PROBLEM:
Write only the number of lines in the data that contain the word "incomplete".

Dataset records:

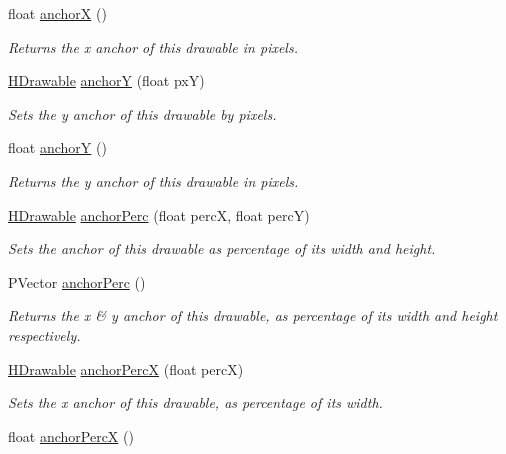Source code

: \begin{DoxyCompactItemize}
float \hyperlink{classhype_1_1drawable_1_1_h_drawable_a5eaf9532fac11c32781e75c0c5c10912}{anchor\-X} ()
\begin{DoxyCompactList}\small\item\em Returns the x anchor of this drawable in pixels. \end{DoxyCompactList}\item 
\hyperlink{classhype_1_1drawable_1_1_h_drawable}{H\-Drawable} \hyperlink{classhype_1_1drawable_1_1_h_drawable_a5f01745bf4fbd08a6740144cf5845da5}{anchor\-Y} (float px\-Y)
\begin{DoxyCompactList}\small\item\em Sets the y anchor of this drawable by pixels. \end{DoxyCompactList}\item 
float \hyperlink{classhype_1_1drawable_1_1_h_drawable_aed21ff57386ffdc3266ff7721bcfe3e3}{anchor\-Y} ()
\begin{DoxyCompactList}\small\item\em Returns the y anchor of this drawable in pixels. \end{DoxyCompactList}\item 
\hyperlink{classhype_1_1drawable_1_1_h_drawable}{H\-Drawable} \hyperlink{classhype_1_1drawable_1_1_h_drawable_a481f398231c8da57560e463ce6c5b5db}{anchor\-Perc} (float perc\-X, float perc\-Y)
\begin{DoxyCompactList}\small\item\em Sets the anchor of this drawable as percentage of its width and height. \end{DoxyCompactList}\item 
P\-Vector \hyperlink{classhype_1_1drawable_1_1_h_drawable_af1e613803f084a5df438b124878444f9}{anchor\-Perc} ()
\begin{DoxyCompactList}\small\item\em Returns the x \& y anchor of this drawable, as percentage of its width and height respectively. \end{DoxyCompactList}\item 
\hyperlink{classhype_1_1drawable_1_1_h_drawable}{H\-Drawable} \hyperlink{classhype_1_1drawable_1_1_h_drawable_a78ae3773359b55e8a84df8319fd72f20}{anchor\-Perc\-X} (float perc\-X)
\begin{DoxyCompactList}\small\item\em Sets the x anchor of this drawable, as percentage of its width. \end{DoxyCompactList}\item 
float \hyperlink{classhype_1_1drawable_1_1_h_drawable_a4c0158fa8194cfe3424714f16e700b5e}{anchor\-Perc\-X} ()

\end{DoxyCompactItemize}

==

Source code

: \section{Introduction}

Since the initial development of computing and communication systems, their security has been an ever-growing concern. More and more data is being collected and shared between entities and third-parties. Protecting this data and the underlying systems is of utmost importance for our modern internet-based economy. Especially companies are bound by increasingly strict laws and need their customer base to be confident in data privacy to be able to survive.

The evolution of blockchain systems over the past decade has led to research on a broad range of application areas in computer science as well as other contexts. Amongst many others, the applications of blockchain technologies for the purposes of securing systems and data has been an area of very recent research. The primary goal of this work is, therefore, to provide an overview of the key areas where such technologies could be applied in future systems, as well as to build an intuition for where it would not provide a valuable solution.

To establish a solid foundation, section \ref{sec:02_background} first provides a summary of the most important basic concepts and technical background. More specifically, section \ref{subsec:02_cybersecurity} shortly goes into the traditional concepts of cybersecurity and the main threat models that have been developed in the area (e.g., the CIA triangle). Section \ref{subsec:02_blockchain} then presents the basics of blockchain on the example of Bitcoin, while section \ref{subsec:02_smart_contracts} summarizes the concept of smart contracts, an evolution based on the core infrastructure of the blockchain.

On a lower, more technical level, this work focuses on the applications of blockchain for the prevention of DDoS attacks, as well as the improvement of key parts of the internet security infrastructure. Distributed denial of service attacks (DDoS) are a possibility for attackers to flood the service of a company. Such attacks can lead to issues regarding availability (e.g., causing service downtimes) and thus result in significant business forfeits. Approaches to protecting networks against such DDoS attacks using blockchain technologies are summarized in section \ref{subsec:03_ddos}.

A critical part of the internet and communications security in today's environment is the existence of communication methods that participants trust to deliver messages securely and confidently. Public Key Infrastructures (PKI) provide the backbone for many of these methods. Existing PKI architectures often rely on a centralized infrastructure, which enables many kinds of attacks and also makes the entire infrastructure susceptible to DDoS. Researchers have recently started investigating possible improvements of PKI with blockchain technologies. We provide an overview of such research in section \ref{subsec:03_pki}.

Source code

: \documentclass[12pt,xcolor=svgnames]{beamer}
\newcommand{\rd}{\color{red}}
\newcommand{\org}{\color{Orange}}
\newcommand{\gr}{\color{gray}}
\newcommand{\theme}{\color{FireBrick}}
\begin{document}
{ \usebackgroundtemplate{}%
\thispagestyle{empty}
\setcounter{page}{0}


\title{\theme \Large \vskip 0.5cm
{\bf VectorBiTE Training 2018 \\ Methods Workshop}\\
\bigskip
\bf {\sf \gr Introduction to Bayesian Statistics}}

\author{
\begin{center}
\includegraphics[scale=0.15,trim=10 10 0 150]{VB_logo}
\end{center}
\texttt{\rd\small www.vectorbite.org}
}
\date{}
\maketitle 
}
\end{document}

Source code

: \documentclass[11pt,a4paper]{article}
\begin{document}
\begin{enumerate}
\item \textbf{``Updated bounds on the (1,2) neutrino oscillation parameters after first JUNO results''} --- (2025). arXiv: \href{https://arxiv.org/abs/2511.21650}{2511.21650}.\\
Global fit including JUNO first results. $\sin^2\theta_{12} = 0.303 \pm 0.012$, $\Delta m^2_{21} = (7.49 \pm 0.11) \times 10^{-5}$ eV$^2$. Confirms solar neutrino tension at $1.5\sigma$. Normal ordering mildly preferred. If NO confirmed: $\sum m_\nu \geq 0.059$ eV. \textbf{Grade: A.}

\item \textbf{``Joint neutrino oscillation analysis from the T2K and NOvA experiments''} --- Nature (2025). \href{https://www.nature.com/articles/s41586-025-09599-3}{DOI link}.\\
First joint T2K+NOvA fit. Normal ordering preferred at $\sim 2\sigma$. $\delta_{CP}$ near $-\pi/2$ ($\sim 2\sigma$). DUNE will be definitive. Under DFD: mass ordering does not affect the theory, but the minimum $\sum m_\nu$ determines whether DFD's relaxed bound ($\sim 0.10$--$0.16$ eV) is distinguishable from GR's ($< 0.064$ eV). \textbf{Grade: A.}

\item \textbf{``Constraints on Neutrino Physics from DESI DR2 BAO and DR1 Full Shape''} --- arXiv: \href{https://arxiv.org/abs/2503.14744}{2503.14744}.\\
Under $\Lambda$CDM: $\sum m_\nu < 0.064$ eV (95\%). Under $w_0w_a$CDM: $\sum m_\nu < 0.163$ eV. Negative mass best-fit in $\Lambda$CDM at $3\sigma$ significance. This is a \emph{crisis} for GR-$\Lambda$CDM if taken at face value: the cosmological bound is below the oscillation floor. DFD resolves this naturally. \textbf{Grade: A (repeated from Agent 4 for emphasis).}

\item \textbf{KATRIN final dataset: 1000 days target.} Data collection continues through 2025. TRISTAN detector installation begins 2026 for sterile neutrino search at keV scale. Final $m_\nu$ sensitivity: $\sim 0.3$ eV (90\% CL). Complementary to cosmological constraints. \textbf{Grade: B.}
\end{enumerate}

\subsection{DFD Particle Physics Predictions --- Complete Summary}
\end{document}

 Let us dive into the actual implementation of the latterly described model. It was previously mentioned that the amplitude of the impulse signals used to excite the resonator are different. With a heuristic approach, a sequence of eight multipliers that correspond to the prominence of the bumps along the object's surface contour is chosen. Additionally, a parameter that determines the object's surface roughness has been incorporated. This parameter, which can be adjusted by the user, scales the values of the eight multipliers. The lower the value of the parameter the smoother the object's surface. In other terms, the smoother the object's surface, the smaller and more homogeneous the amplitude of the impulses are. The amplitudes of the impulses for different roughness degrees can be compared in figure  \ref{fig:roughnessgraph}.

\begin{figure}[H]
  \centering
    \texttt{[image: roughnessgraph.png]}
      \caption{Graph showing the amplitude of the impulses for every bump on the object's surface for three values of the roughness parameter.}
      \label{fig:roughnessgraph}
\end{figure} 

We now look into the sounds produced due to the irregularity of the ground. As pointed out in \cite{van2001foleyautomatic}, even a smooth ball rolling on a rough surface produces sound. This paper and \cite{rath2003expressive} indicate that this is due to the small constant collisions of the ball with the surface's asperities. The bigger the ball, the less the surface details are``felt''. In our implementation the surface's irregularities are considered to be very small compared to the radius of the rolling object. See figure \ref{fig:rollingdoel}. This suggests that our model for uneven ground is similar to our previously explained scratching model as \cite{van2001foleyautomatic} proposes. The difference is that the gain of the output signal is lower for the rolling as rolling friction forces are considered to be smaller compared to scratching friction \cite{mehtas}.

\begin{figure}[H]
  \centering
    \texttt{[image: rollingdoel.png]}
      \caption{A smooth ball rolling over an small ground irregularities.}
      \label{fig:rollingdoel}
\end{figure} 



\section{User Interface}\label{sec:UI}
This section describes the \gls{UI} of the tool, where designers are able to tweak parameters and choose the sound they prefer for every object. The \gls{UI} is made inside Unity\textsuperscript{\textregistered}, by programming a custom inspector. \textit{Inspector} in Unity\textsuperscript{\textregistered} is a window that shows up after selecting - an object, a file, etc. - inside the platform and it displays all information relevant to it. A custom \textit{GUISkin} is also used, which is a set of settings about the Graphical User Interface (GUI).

---

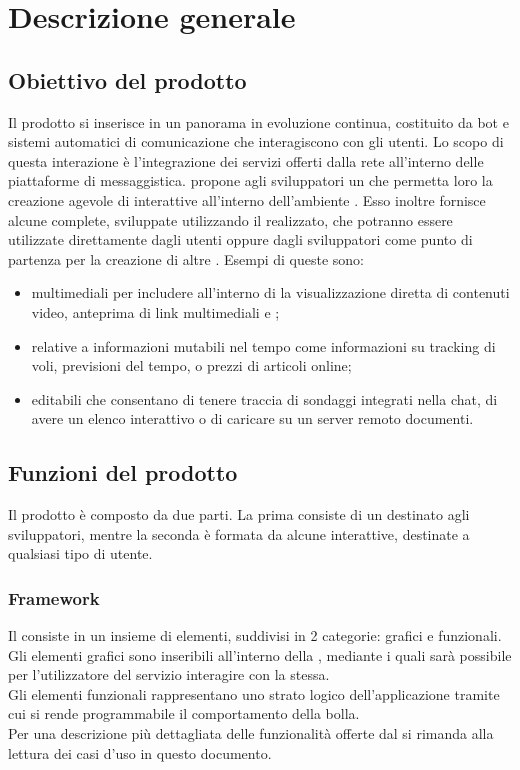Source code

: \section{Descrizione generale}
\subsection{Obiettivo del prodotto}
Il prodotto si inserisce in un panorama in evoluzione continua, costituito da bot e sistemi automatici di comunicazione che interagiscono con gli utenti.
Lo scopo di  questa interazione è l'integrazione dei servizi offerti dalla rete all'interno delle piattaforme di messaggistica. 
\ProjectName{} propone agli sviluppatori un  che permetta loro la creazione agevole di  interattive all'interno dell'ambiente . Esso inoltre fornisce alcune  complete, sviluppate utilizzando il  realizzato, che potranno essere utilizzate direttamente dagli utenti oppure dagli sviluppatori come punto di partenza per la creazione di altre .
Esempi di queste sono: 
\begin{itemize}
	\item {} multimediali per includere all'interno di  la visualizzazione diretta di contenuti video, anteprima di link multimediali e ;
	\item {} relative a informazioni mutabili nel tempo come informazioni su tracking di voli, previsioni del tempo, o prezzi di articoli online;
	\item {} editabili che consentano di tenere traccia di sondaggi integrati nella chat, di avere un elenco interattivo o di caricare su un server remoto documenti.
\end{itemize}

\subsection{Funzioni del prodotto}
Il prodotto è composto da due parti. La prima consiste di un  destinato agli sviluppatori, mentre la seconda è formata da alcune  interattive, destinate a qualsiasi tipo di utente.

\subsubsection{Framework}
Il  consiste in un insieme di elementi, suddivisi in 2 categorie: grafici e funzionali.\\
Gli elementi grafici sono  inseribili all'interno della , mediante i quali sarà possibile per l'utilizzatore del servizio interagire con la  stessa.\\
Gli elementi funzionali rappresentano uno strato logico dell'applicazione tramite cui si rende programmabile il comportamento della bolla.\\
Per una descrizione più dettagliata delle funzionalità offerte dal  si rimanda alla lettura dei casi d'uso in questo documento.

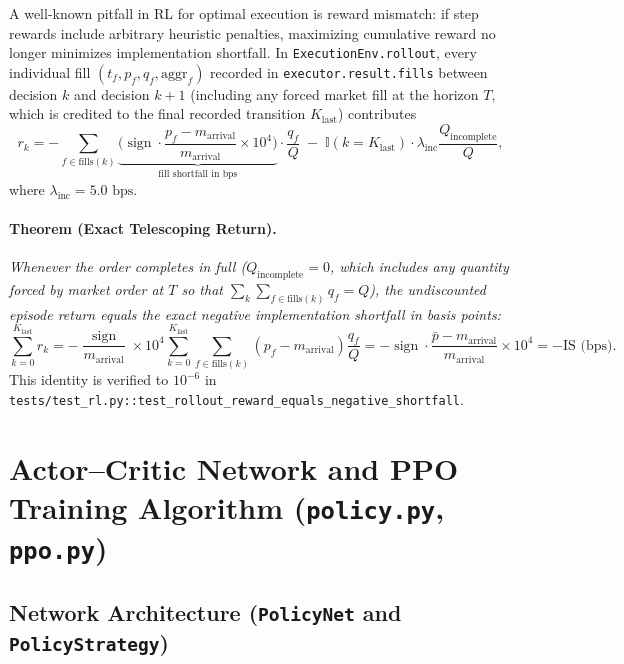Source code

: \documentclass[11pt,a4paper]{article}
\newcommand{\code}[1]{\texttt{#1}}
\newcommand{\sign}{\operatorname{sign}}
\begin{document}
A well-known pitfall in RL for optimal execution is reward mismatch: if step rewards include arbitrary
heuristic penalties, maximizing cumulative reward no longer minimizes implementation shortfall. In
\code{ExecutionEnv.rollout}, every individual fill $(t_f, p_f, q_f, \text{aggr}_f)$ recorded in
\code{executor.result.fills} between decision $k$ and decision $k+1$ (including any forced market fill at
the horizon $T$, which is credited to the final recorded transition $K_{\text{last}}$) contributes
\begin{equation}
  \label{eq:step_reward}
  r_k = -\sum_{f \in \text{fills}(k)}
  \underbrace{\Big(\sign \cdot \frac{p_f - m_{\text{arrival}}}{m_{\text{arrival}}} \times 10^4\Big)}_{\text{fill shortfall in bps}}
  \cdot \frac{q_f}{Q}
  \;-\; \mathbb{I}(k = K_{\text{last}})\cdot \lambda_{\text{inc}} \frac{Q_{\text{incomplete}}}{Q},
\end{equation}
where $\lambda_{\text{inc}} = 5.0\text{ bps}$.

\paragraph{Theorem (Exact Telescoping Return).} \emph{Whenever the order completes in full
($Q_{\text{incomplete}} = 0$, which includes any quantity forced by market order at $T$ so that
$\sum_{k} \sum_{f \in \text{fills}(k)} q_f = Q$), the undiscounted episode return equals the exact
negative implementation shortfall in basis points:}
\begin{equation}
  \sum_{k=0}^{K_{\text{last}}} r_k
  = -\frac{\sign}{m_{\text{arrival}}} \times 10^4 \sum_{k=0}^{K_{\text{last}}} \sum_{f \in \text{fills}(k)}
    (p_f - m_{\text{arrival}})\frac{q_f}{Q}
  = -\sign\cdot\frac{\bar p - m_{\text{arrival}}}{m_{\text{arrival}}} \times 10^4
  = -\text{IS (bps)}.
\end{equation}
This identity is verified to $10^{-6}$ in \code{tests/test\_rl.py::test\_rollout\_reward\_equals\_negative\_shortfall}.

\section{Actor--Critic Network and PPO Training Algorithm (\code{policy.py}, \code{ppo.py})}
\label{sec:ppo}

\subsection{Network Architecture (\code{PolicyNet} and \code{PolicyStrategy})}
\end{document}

REPLY:
2